The final distribution.
For the prompt "The cat sat on the ___" the model considers many candidates. Drag the controls. Greyed bars are filtered out by top-p. Notice how temperature near zero collapses everything to the most likely word, while high temperature spreads attention across the whole tail.
The optimizations that make it fast.
Generating each token from scratch would mean re-running the whole network on the entire conversation every time. That's quadratic in sequence length and would be unusably slow. Instead, frontier inference uses three tricks:
- KV cache. Store the keys and values of every previous token so each new token attends to a cache instead of recomputing. Linear instead of quadratic.
- Speculative decoding. A small "draft" model proposes K tokens; the big model verifies them in a single forward pass. When the draft is right (often it is), you get K tokens for the cost of one.

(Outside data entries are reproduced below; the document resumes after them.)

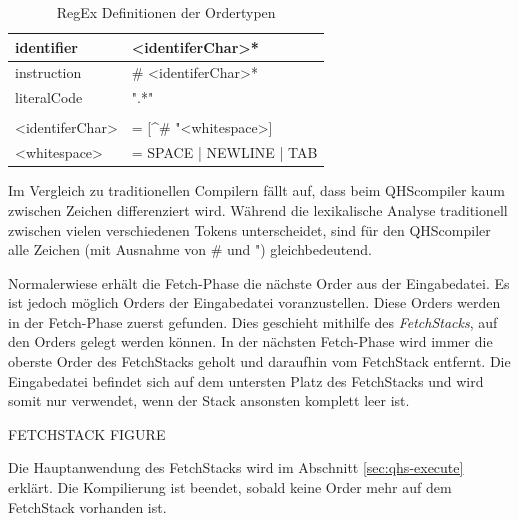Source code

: \begin{table}[h]
    \centering
    \caption{RegEx Definitionen der Ordertypen}
    \vspace{3mm} %
    
    \begin{tabular}{ll}
    \multicolumn{1}{l|}{identifier}        & \textless{}identiferChar\textgreater{}*                           \\ \hline
    \multicolumn{1}{l|}{instruction}       & \# \textless{}identiferChar\textgreater{}*                        \\ \hline
    \multicolumn{1}{l|}{literalCode}       & ".*"                                                              \\
                                           &                                                                   \\
    \textless{}identiferChar\textgreater{} & = {[}\textasciicircum{}\# "\textless{}whitespace\textgreater{}{]} \\
    \textless{}whitespace\textgreater{}    & = SPACE | NEWLINE | TAB
    
    \end{tabular}
\end{table}

Im Vergleich zu traditionellen Compilern fällt auf, dass beim QHScompiler kaum zwischen Zeichen differenziert wird. Während die lexikalische Analyse traditionell zwischen vielen verschiedenen Tokens unterscheidet,
sind für den QHScompiler alle Zeichen (mit Ausnahme von \# und ") gleichbedeutend.

Normalerwiese erhält die Fetch-Phase die nächste Order aus der Eingabedatei. 
Es ist jedoch möglich Orders der Eingabedatei voranzustellen. Diese Orders werden in der Fetch-Phase zuerst gefunden. Dies geschieht mithilfe des \textit{FetchStacks}, auf den Orders gelegt werden können.
In der nächsten Fetch-Phase wird immer die oberste Order des FetchStacks geholt und daraufhin vom FetchStack entfernt.
Die Eingabedatei befindet sich auf dem untersten Platz des FetchStacks und wird somit nur verwendet, wenn der Stack ansonsten komplett leer ist.

FETCHSTACK FIGURE

%
%
Die Hauptanwendung des FetchStacks wird im Abschnitt \ref{sec:qhs-execute} erklärt.
Die Kompilierung ist beendet, sobald keine Order mehr auf dem FetchStack vorhanden ist.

- Continuous batching. Concurrent users get stitched into a single matmul. Rather than waiting for one user's response to finish before starting the next, the server fluidly mixes them token-by-token.
This is also where the famous mixture-of-experts trick pays off. In an MoE model, only a small fraction of the parameters fire for each token — DeepSeek-V3 has 671 billion total parameters but only activates 37 billion per token. The total parameter count gives the model capacity; the active count determines the cost. Decoupling them is one of the most important architectural ideas of the last three years.